Although the present disclosure has been described with an exemplary embodiment, various changes and modifications may be suggested to one skilled in the art. It is intended that the present disclosure encompass such changes and modifications as fall within the scope of the appended claims.

Claims

1. A processor comprising:

a first multi-processor configured to process a first group of elements of a matrix in accordance with an algorithm;

a second multi-processor configured to process a second group of the elements of the matrix in accordance with the algorithm; and

a third multi-processor configured to process a third group which comprises some of the elements of the first group, some of the elements of the second group, and some of the elements which are not comprised in the first group and the second group, in accordance with the algorithm.

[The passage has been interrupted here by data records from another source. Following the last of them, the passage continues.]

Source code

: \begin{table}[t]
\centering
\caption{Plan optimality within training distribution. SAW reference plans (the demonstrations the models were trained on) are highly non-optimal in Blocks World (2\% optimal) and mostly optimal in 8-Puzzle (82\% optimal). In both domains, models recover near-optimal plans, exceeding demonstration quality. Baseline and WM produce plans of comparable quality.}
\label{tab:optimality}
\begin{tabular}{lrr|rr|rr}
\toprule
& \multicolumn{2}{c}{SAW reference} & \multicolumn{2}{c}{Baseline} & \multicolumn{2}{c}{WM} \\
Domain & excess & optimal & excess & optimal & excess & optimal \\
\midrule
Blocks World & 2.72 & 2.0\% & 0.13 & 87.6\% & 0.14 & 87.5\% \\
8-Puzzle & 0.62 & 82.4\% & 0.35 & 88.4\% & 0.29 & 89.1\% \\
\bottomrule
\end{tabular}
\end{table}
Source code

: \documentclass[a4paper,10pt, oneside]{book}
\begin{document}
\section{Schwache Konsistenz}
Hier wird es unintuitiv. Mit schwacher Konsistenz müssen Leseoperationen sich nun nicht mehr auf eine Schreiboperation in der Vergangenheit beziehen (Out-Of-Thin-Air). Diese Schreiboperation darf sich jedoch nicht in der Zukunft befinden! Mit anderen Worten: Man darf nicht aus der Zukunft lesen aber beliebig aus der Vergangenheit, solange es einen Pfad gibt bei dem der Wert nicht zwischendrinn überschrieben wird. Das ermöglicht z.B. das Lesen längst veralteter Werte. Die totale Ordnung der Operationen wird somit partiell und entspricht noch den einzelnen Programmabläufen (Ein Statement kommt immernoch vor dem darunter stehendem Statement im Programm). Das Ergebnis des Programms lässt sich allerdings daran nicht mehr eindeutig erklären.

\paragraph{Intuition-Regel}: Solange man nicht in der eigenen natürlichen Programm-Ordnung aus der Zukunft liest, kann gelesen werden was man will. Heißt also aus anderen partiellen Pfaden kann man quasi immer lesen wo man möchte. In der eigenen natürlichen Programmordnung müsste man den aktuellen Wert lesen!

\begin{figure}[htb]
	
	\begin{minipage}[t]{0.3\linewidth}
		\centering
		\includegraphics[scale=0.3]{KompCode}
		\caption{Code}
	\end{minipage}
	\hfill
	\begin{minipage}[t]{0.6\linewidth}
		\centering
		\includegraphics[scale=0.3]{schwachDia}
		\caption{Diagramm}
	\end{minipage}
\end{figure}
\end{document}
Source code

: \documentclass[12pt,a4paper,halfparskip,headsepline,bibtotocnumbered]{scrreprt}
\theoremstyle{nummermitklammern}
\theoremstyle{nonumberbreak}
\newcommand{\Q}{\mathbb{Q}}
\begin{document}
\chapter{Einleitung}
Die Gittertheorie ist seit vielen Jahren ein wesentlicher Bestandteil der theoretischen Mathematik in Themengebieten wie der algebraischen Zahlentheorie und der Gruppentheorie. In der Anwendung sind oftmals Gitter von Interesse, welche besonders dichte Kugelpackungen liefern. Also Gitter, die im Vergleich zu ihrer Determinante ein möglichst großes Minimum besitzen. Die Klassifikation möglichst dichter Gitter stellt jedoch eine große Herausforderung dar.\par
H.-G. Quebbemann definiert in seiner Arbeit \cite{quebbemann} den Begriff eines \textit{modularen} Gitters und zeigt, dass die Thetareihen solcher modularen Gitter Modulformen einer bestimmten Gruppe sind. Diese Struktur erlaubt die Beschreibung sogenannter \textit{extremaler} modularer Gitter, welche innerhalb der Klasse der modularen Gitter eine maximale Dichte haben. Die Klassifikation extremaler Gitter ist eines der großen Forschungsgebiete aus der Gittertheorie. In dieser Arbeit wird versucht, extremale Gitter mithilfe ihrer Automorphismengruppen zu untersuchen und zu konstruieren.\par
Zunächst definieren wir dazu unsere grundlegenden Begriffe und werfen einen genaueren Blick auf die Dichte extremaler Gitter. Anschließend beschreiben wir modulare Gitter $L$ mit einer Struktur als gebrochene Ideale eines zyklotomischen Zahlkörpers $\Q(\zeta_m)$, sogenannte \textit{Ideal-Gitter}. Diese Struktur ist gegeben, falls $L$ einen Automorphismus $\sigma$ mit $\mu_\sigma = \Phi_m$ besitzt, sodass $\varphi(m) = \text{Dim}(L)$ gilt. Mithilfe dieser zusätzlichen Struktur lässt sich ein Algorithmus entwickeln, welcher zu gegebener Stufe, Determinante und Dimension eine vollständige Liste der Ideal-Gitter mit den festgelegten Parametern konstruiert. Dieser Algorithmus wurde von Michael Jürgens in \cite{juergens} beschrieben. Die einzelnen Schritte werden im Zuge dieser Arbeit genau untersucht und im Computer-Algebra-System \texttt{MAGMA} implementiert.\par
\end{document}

2. The processor of claim 1, wherein the third multi-processor is configured to access a third shared memory in which the elements of the third group are stored, and process the algorithm.

3. The processor of claim 2, wherein the first multi-processor is configured to access a first shared memory in which the elements of the first group are stored, and process the algorithm, and

wherein the second multi-processor is configured to access a second shared memory in which the elements of the second group are stored, and process the algorithm.

4. The processor of claim 1, wherein, when the matrix is expressed by one-dimensional vector, the elements of the first group come faster than the elements of the second group.

5. The processor of claim 4, wherein the elements comprised in both the first group and the third group come slower than the elements comprised only in the first group.

6. The processor of claim 5, wherein the elements comprised in both the second group and the third group come faster than the elements comprised only in the second group

7. The processor of claim 1, wherein the elements of the first group and the elements of the second group do not overlap with each other.

8. The processor of claim 1, wherein the matrix is a Tri-Diagonal Matrix (TDM).

9. The processor of claim 8, wherein the algorithm is a Cyclic Reduction (CR) algorithm for the TDM.

10. An algorithm processing method comprising:

processing, by a first multi-processor, a first group of elements of a matrix in accordance with an algorithm;

processing, by a second multi-processor, a second group of the elements of the matrix in accordance with the algorithm; and

processing, by a third multi-processor, a third group which comprises some of the elements of the first group, some of the elements of the second group, and some of the elements which are not comprised in the first group and the second group, in accordance with the algorithm.